# Webscraper Notebook

##### Order
- Scrape Nasdaq IPO Calendar
- Follow Links from Ininital Scrape and scrape company data
- Search Company Stocks scrape first 180 days stock data



#### Start By Importing what we will need

In [18]:
from selenium import webdriver
from selenium.webdriver.support.wait import WebDriverWait
from selenium.webdriver.support import expected_conditions as EC
from selenium.webdriver.common.by import By
from selenium.webdriver.chrome.service import Service
import pickle
import time
from bs4 import BeautifulSoup
import random
import json
import request

#### Define Functions that may be helpful later

In [2]:
def pickle_file(obj, path):
    file = open(path, 'wb')
    pickle.dump(obj, file)
    file.close()

def load_pickle(path):
    file = open(path, 'rb')
    obj = pickle.load(file)
    file.close()
    return obj

def start_driver(driver_path = './WebDriver/chromedriver'):
    ser = Service(driver_path)
    chrome_options = webdriver.ChromeOptions()
    prefs = {"profile.default_content_setting_values.notifications" : 2}
    chrome_options.add_experimental_option("prefs",prefs)
    chrome_options.add_argument('--no-sandbox')   
    chrome_options.add_argument('--disable-dev-shm-usage')   
    chrome_options.add_argument("--incognito")
    chrome_options.page_load_strategy = 'eager'
    
    driver_path = './WebDriver/chromedriver'
    driver = webdriver.Chrome(service = ser, options=chrome_options)
    return driver

#Loading a webpage
# driver.get('https://www.nasdaq.com/market-activity/ipos')

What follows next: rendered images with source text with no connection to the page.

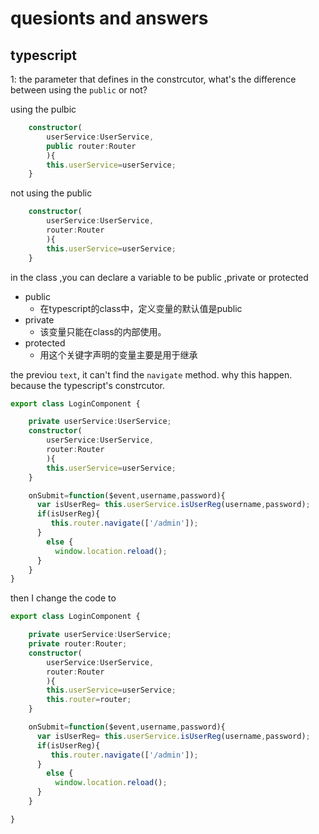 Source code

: # quesionts and answers

## typescript

1: the parameter that defines in the constrcutor, what's the difference between using the `public` or not?

using the pulbic

```typescript
    constructor(
        userService:UserService,
        public router:Router
        ){
        this.userService=userService;
    }
```

not using the public

```typescript
    constructor(
        userService:UserService,
        router:Router
        ){
        this.userService=userService;
    }
```

in the class ,you can declare a variable to be public ,private or protected

* public
  * 在typescript的class中，定义变量的默认值是public
* private
  * 该变量只能在class的内部使用。
* protected
  * 用这个关键字声明的变量主要是用于继承


the previou `text`, it can't find the `navigate` method.
why this happen. because the typescript's constrcutor.

```typescript
export class LoginComponent {

    private userService:UserService;
    constructor(
        userService:UserService,
        router:Router
        ){
        this.userService=userService;
    }

    onSubmit=function($event,username,password){
      var isUserReg= this.userService.isUserReg(username,password);
      if(isUserReg){
         this.router.navigate(['/admin']);
      }
        else {
          window.location.reload();
      }
    }
}
```

then I change the code to 

```typescript
export class LoginComponent {

    private userService:UserService;
    private router:Router;
    constructor(
        userService:UserService,
        router:Router
        ){
        this.userService=userService;
        this.router=router;
    }

    onSubmit=function($event,username,password){
      var isUserReg= this.userService.isUserReg(username,password);
      if(isUserReg){
         this.router.navigate(['/admin']);
      }
        else {
          window.location.reload();
      }
    }

}
```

## Scrape Nasdaq IPO Calendar

- Define Scrape Specific Functions
  - Navigate To Starting Date
  - Generate Dictionary from rows in table
  - Navigate to next page
- Define Main Loop
  - Load Driver
  - Iterate Through Months from starting date to end date
- Run

In [3]:
def get_starting_page(driver, starting_date = '01/1995'):
    #Open Date 
    date_button = WebDriverWait(driver, 10).until(EC.element_to_be_clickable((
        By.XPATH, '/html/body/div[3]/div/main/div[2]/div[2]/div[2]/div/div[2]/div/div[2]/div[2]/button'))
        ).click()

    #Set Date Picker Date
    date_picker = WebDriverWait(driver, 10).until(EC.element_to_be_clickable((
        By.XPATH, '/html/body/div[3]/div/main/div[2]/div[2]/div[2]/div/div[2]/div/div[2]/div[2]/div/input'))
        )
    driver.execute_script(f"arguments[0].value = '{starting_date}';", date_picker)     
        # .setAttribute('value', '01/1999')

    #Navigate to New Page
    apply_date_button = WebDriverWait(driver, 10).until(EC.element_to_be_clickable((
        By.XPATH, '/html/body/div[3]/div/main/div[2]/div[2]/div[2]/div/div[2]/div/div[2]/div[2]/div/button[2]'))
        ).click()

def generate_data(driver):
    table = driver.find_element(By.XPATH,
        './/table',{'class':'market-calendar-table__table'})
    html = table.get_attribute('innerHTML')
    soup = BeautifulSoup(html, 'html.parser')
    
    url_base = 'https://www.nasdaq.com'
    table_data = []
    # print(soup)
    # if soup.find('th').text == '':
    #     return []

    rows = soup.find_all('tr',{'class':'market-calendar-table__row'})
    for row in rows:
        row_data = {}

        th = row.find('th', {'role':'cell'})
        ticker = th.findChild().text
        if not ticker:
            continue

        row_data[th['data-column']] = ticker
        row_data['link'] = url_base + row.find('a')['href']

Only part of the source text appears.